The work titled, Kink (see below), fills the upstairs middle gallery. To experience it, as I did Friday night, is to continue celebrating Ernesto’s embracing approach to life.
For me, the walk was like being on the inside of a colorful, textured abstract painting or in my own body entering my mouth and slinking through my larynx or proceeding into a cathedral’s sanctuary.
The next day, Ernesto gave a talk, as part of the Nasher 360 Speaker Series about his journey as an artist. (Note: These talks are well worth attending.) Here are a few things I learned about him:
- Why name the piece Kink? For more than one reason: It’s an alliteration (one of his favorite word tricks) with the first and last letters “K” bracketing the “IN” which, in Ernesto’s mind, is an image of two eyes flanking a mouth. It’s a term metal shops use for twisting or bending a length of thin wire, yet could be applied to how the colored ropes in this piece were manipulated through crochet. (Note: His grandmother and great aunt taught him how to crochet when he was a young boy.) Finally, he slipped in that “It’s fine to Be Kinky,” a bit unique.
- Life is better and more joyfully lived through our senses – heightened through touch, movement (remember Friday’s dance in the downpour of rain?), mingling together, sound and smell. In one of his earlier installations, he used the scent of the herb oregano to connote masculinity and floral scent to evoke femininity.

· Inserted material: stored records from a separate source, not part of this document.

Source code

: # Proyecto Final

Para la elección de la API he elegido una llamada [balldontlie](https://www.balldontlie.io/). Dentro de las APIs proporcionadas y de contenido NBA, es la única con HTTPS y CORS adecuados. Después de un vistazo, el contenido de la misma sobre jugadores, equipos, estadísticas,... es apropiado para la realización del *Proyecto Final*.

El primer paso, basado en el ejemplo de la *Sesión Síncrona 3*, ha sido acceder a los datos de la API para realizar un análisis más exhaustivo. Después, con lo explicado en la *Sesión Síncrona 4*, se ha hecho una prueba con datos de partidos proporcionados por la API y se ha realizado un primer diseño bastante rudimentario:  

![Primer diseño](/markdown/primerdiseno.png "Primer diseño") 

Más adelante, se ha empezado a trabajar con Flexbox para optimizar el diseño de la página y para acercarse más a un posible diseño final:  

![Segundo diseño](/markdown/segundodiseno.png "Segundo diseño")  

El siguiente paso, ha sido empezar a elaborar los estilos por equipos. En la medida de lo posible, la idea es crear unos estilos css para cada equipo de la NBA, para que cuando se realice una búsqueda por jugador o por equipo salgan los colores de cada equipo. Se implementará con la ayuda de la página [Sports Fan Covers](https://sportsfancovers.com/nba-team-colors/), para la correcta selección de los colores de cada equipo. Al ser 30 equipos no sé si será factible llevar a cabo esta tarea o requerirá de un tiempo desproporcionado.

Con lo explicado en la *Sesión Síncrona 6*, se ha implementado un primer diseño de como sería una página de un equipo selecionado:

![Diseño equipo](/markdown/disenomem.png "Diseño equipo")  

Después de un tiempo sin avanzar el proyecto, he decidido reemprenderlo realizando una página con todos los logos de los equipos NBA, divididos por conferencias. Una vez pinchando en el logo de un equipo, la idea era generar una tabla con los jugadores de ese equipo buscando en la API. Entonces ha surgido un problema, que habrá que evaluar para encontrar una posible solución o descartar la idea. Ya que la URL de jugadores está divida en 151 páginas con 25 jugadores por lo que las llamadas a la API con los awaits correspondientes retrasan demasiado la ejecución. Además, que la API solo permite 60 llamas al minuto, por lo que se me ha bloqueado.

- Ernesto believes “slow is good.” One must walk slowly to be open to sensory experiences and to fleeting (potentially profound) ideas. He leaves us an adagio pace with Kink at the Nasher. When I entered his suspended tunnel, I had to focus carefully on each step, heighten my awareness of the intricately crocheted walls (gripping them to stay upright), and move at half-pace, all the while thoroughly enjoying myself and noticing others doing so as well as we navigated the tunnel together.
- He selected pieces from the Nasher collection that sang to him. (Note: He is a good singer and can tap a catchy tune on his microphone.) He began with a small sculpture by Matisse, Madeleine I (1901), and ended with Brancusi’s The Kiss (see below). Ernesto paused for a while and then told us, “All my work is about that (piece, The Kiss).”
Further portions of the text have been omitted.